Nick squeezed the heels of his hands against his temples and went down the half-flight of stairs into the glacial coldness of his office. He sat behind his desk in the darkness and planted his forehead on the desk blotter, the gold tie hanging from his throat like an ear of boiled corn, his flaccid arms like rolls of bread dough at his sides. He banged his head up and down on the blotter.

“I couldn’t help but hear y’all talking. Maybe you could take a page from the papists. Celibacy probably has its moments,” a voice said from the darkness.

“Jesus Christ!” Nick said, his head jerking up.

“Thought we should go over a few things.”

“I had the alarm on. How’d you get in?” Nick said, focusing on the man who sat in the stuffed leather chair, a pair of walking canes propped across his shoe tops.

“Through the side door yonder. I came in before y’all went to bed. Fact is, I browsed two or three of your books and took a little nap here in the chair and used your bathroom. You need to tidy up in there. I had to dig clean hand towels out of the closet.”

Nick picked up the phone receiver, the dial tone filling the room.
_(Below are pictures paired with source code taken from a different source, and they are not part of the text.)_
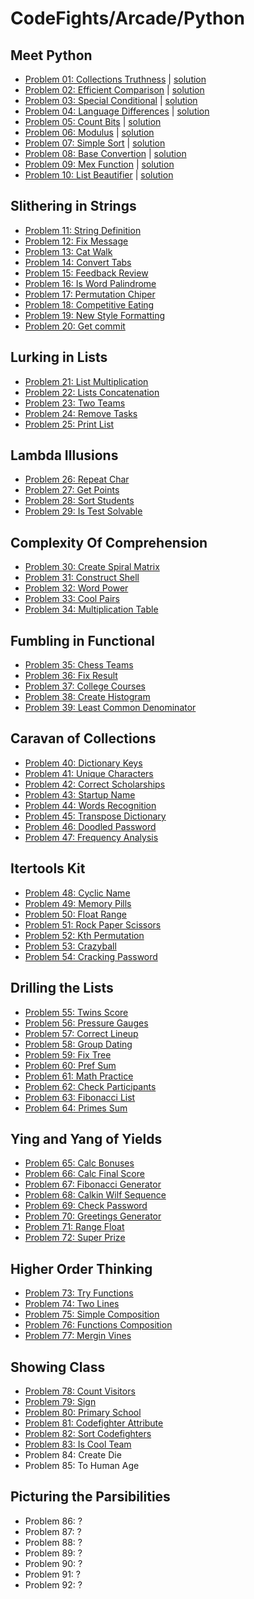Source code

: # CodeFights/Arcade/Python

## Meet Python

* [Problem 01: Collections Truthness](https://codefights.com/arcade/python-arcade/meet-python/H9raD7Bdb3D2847f9) | [solution](meet-python/problem-01)
* [Problem 02: Efficient Comparison](https://codefights.com/arcade/python-arcade/meet-python/NWtSkp4Gd8ZeKc5R5) | [solution](meet-python/problem-02)
* [Problem 03: Special Conditional](https://codefights.com/arcade/python-arcade/meet-python/2iE97RD5zdYLek4cy) | [solution](meet-python/problem-03)
* [Problem 04: Language Differences](https://codefights.com/arcade/python-arcade/meet-python/CL9QBaQkamZEn7pb6) | [solution](meet-python/problem-04)
* [Problem 05: Count Bits](https://codefights.com/arcade/python-arcade/meet-python/7bGkfoFf65CiqbX3s) | [solution](meet-python/problem-05)
* [Problem 06: Modulus](https://codefights.com/arcade/python-arcade/meet-python/mygD2J9yDbRmtKW8T) | [solution](meet-python/problem-06)
* [Problem 07: Simple Sort](https://codefights.com/arcade/python-arcade/meet-python/MEgcxkQyYqFDdySnH) | [solution](meet-python/problem-07)
* [Problem 08: Base Convertion](https://codefights.com/arcade/python-arcade/meet-python/u7FW6fpp8Mqxe6sjt) | [solution](meet-python/problem-08)
* [Problem 09: Mex Function](https://codefights.com/arcade/python-arcade/meet-python/pLsMG462nzEh3axHN) | [solution](meet-python/problem-09)
* [Problem 10: List Beautifier](https://codefights.com/arcade/python-arcade/meet-python/ZiezPAoWeaK9ThXvQ) | [solution](meet-python/problem-10)

## Slithering in Strings

* [Problem 11: String Definition](https://codefights.com/arcade/python-arcade/slithering-in-strings/uFZNH5s2oXnFXiQzq)
* [Problem 12: Fix Message](https://codefights.com/arcade/python-arcade/slithering-in-strings/Wmdqw8NBzcbqHSsw7)
* [Problem 13: Cat Walk](https://codefights.com/arcade/python-arcade/slithering-in-strings/GH7QauS4xyHin5YLm)
* [Problem 14: Convert Tabs](https://codefights.com/arcade/python-arcade/slithering-in-strings/joYKtZyJDDsFQBLHP)
* [Problem 15: Feedback Review](https://codefights.com/arcade/python-arcade/slithering-in-strings/Rzf4YKMk69Jm3gNnm)
* [Problem 16: Is Word Palindrome](https://codefights.com/arcade/python-arcade/slithering-in-strings/r6xwnEjaw5kNgsyZD)
* [Problem 17: Permutation Chiper](https://codefights.com/arcade/python-arcade/slithering-in-strings/YADembruQtLCmiBKB)
* [Problem 18: Competitive Eating](https://codefights.com/arcade/python-arcade/slithering-in-strings/BPFsda3ddPJruBX24)
* [Problem 19: New Style Formatting](https://codefights.com/arcade/python-arcade/slithering-in-strings/GADdmPKQivSzQGYLw)
* [Problem 20: Get commit](https://codefights.com/arcade/python-arcade/slithering-in-strings/FmSEJMu8fbybQ7Ka4)

## Lurking in Lists

* [Problem 21: List Multiplication](https://codefights.com/arcade/python-arcade/lurking-in-lists/FBsDp8XJZrKNPEEmq)
* [Problem 22: Lists Concatenation](https://codefights.com/arcade/python-arcade/lurking-in-lists/FumSx4KegrFbSRdQ4)
* [Problem 23: Two Teams](https://codefights.com/arcade/python-arcade/lurking-in-lists/xacqXRHoHhEC3dC4N)
* [Problem 24: Remove Tasks](https://codefights.com/arcade/python-arcade/lurking-in-lists/L3TQWdGMcWL85LHcR)
* [Problem 25: Print List](https://codefights.com/arcade/python-arcade/lurking-in-lists/2nwFuRGHpmfRJ8GCo)

## Lambda Illusions

* [Problem 26: Repeat Char](https://codefights.com/arcade/python-arcade/lambda-illusions/bCAsRfNJrjD9zhxkS)
* [Problem 27: Get Points](https://codefights.com/arcade/python-arcade/lambda-illusions/kYGchiunT4QtB5Dh9)
* [Problem 28: Sort Students](https://codefights.com/arcade/python-arcade/lambda-illusions/EqEoH6umA9Xi8fTQM)
* [Problem 29: Is Test Solvable](https://codefights.com/arcade/python-arcade/lambda-illusions/eP7hJDmLdZym2Kdo3)

## Complexity Of Comprehension

* [Problem 30: Create Spiral Matrix](https://codefights.com/arcade/python-arcade/complexity-of-comprehension/HZjrbpxa7gbrmb4kd)
* [Problem 31: Construct Shell](https://codefights.com/arcade/python-arcade/complexity-of-comprehension/DfDPhgb5Bj2HQSdr5)
* [Problem 32: Word Power](https://codefights.com/arcade/python-arcade/complexity-of-comprehension/5rZN7nJ7Tkd9S4TLC)
* [Problem 33: Cool Pairs](https://codefights.com/arcade/python-arcade/complexity-of-comprehension/a6DD4JaT2moH22XTf)
* [Problem 34: Multiplication Table](https://codefights.com/arcade/python-arcade/complexity-of-comprehension/vtDLcQWTSc5tJHL6x)

## Fumbling in Functional

* [Problem 35: Chess Teams](https://codefights.com/arcade/python-arcade/fumbling-in-functional/z5SJJNMiSFyFDFpZR)
* [Problem 36: Fix Result](https://codefights.com/arcade/python-arcade/fumbling-in-functional/TjCNTwysvW6za5Qh4)
* [Problem 37: College Courses](https://codefights.com/arcade/python-arcade/fumbling-in-functional/hJqXodrjeBDPZPZRn)
* [Problem 38: Create Histogram](https://codefights.com/arcade/python-arcade/fumbling-in-functional/rXovZdK7redkSJL5g)
* [Problem 39: Least Common Denominator](https://codefights.com/arcade/python-arcade/fumbling-in-functional/cYG6vtfv6TJKPsvSY)

## Caravan of Collections

* [Problem 40: Dictionary Keys](https://codefights.com/arcade/python-arcade/caravan-of-collections/7Xc3Nii8bpFqgd6KS)
* [Problem 41: Unique Characters](https://codefights.com/arcade/python-arcade/caravan-of-collections/RSsTY2Aevh9gpBTNd)
* [Problem 42: Correct Scholarships](https://codefights.com/arcade/python-arcade/caravan-of-collections/f3dcuz6yoKv9yorzh)
* [Problem 43: Startup Name](https://codefights.com/arcade/python-arcade/caravan-of-collections/G6yyoXW9w888pnvsZ)
* [Problem 44: Words Recognition](https://codefights.com/arcade/python-arcade/caravan-of-collections/zmQ9DqAN2mDL9hive)
* [Problem 45: Transpose Dictionary](https://codefights.com/arcade/python-arcade/caravan-of-collections/3q55u2MWA2Rw5HvmM)
* [Problem 46: Doodled Password](https://codefights.com/arcade/python-arcade/caravan-of-collections/aarR4B273h5D2x8ry)
* [Problem 47: Frequency Analysis](https://codefights.com/arcade/python-arcade/caravan-of-collections/pE4t3DcoTRfwHwYG8)

## Itertools Kit

* [Problem 48: Cyclic Name](https://codefights.com/arcade/python-arcade/itertools-kit/QAFXsBY35wRnHkruC)
* [Problem 49: Memory Pills](https://codefights.com/arcade/python-arcade/itertools-kit/R2GeRWE2SXz4eLAe5)
* [Problem 50: Float Range](https://codefights.com/arcade/python-arcade/itertools-kit/cDuMQ6Fd4N58zdCWN)
* [Problem 51: Rock Paper Scissors](https://codefights.com/arcade/python-arcade/itertools-kit/d9Ru2ARE5tXoQ9KgR)
* [Problem 52: Kth Permutation](https://codefights.com/arcade/python-arcade/itertools-kit/opua5BqfJSaW9ny4Q)
* [Problem 53: Crazyball](https://codefights.com/arcade/python-arcade/itertools-kit/nPt9LX3Piip9ZspLv)
* [Problem 54: Cracking Password](https://codefights.com/arcade/python-arcade/itertools-kit/k2MEPqLJn5YEWafkt)

## Drilling the Lists

* [Problem 55: Twins Score](https://codefights.com/arcade/python-arcade/drilling-the-lists/ESdegETWZmXLJYirj)
* [Problem 56: Pressure Gauges](https://codefights.com/arcade/python-arcade/drilling-the-lists/SkTfc263CQbGNMtoj)
* [Problem 57: Correct Lineup](https://codefights.com/arcade/python-arcade/drilling-the-lists/M6QtFEgxrfY9Wihbt)
* [Problem 58: Group Dating](https://codefights.com/arcade/python-arcade/drilling-the-lists/okcMELPg5HbvSKodi)
* [Problem 59: Fix Tree](https://codefights.com/arcade/python-arcade/drilling-the-lists/qtoFLsK47rS6B5iEN)
* [Problem 60: Pref Sum](https://codefights.com/arcade/python-arcade/drilling-the-lists/Enwr8TBeTbuFbuPzu)
* [Problem 61: Math Practice](https://codefights.com/arcade/python-arcade/drilling-the-lists/TCTvJoBJq9wBLLJ64)
* [Problem 62: Check Participants](https://codefights.com/arcade/python-arcade/drilling-the-lists/iMjtcPbZpwxZazENA)
* [Problem 63: Fibonacci List](https://codefights.com/arcade/python-arcade/drilling-the-lists/S7EJzXk7idpB2jHhy)
* [Problem 64: Primes Sum](https://codefights.com/arcade/python-arcade/drilling-the-lists/K5fiXbgF26gdt8uJT)

## Ying and Yang of Yields

* [Problem 65: Calc Bonuses](https://codefights.com/arcade/python-arcade/yin-and-yang/z6KZcoJ9jePsenzWo)
* [Problem 66: Calc Final Score](https://codefights.com/arcade/python-arcade/yin-and-yang/4ReLEsLE6SDZkXDzK)
* [Problem 67: Fibonacci Generator](https://codefights.com/arcade/python-arcade/yin-and-yang/KAvAhLPEzyx6dBKYT)
* [Problem 68: Calkin Wilf Sequence](https://codefights.com/arcade/python-arcade/yin-and-yang/ynSRuyh93ZffkPjtv)
* [Problem 69: Check Password](https://codefights.com/arcade/python-arcade/yin-and-yang/NXz5g32Puypw3R97N)
* [Problem 70: Greetings Generator](https://codefights.com/arcade/python-arcade/yin-and-yang/BqA4bDcdQQcNJgkqi)
* [Problem 71: Range Float](https://codefights.com/arcade/python-arcade/yin-and-yang/CiZrg3JEputAAoc2E)
* [Problem 72: Super Prize](https://codefights.com/arcade/python-arcade/yin-and-yang/48HWQ3zKzWJDvHbdF)

## Higher Order Thinking

* [Problem 73: Try Functions](https://codefights.com/arcade/python-arcade/higher-order-thinking/2wXrvGPGwwEejLXq2)
* [Problem 74: Two Lines](https://codefights.com/arcade/python-arcade/higher-order-thinking/eAcdxCbbCttSsKpRz)
* [Problem 75: Simple Composition](https://codefights.com/arcade/python-arcade/higher-order-thinking/CabvoEz6mpy6dJgFf)
* [Problem 76: Functions Composition](https://codefights.com/arcade/python-arcade/higher-order-thinking/2qxqDTopmTLBnYpmC)
* [Problem 77: Mergin Vines](https://codefights.com/arcade/python-arcade/higher-order-thinking/mxSa4di775kRL26bW)

## Showing Class

* [Problem 78: Count Visitors](https://codefights.com/arcade/python-arcade/showing-class/q8K5YLLNvvQ2fahiB)
* [Problem 79: Sign](https://codefights.com/arcade/python-arcade/showing-class/bBdHSPDLc9W7mzjFY)
* [Problem 80: Primary School](https://codefights.com/arcade/python-arcade/showing-class/pzhNXW2KrdRWyhxzR)
* [Problem 81: Codefighter Attribute](https://codefights.com/arcade/python-arcade/showing-class/poBCg4uDfmXtGGiC9)
* [Problem 82: Sort Codefighters](https://codefights.com/arcade/python-arcade/showing-class/KMTap2qksYNyB6vpP)
* [Problem 83: Is Cool Team](https://codefights.com/arcade/python-arcade/showing-class/CY8Hj6M5FxBsyFT7D)
* Problem 84: Create Die
* Problem 85: To Human Age

## Picturing the Parsibilities

* Problem 86: ?
* Problem 87: ?
* Problem 88: ?
* Problem 89: ?
* Problem 90: ?
* Problem 91: ?
* Problem 92: ?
“I came here to save your life and the lives of your wife and children,” Preacher said. “If I were here for another reason…Well, we don’t even need to talk about that. Put the phone down and stop making an ass of yourself.”

Nick replaced the receiver in the cradle. The back of his hand looked strangely white and soft, cupped around the blackness of the receiver. “Is it money?”

“I say something once, and I don’t repeat it. You’re not deaf, and you’re not lacking in intelligence. If you pretend to be either one, I’m going to leave. Then your family’s fate is on you, not me.”

Nick’s fingers were trembling on top of the desk blotter. “It’s about Artie Rooney and the Asian girls, isn’t it? Were you the shooter? Hugo said the shooter was a religious nutcase. That’s you, right?”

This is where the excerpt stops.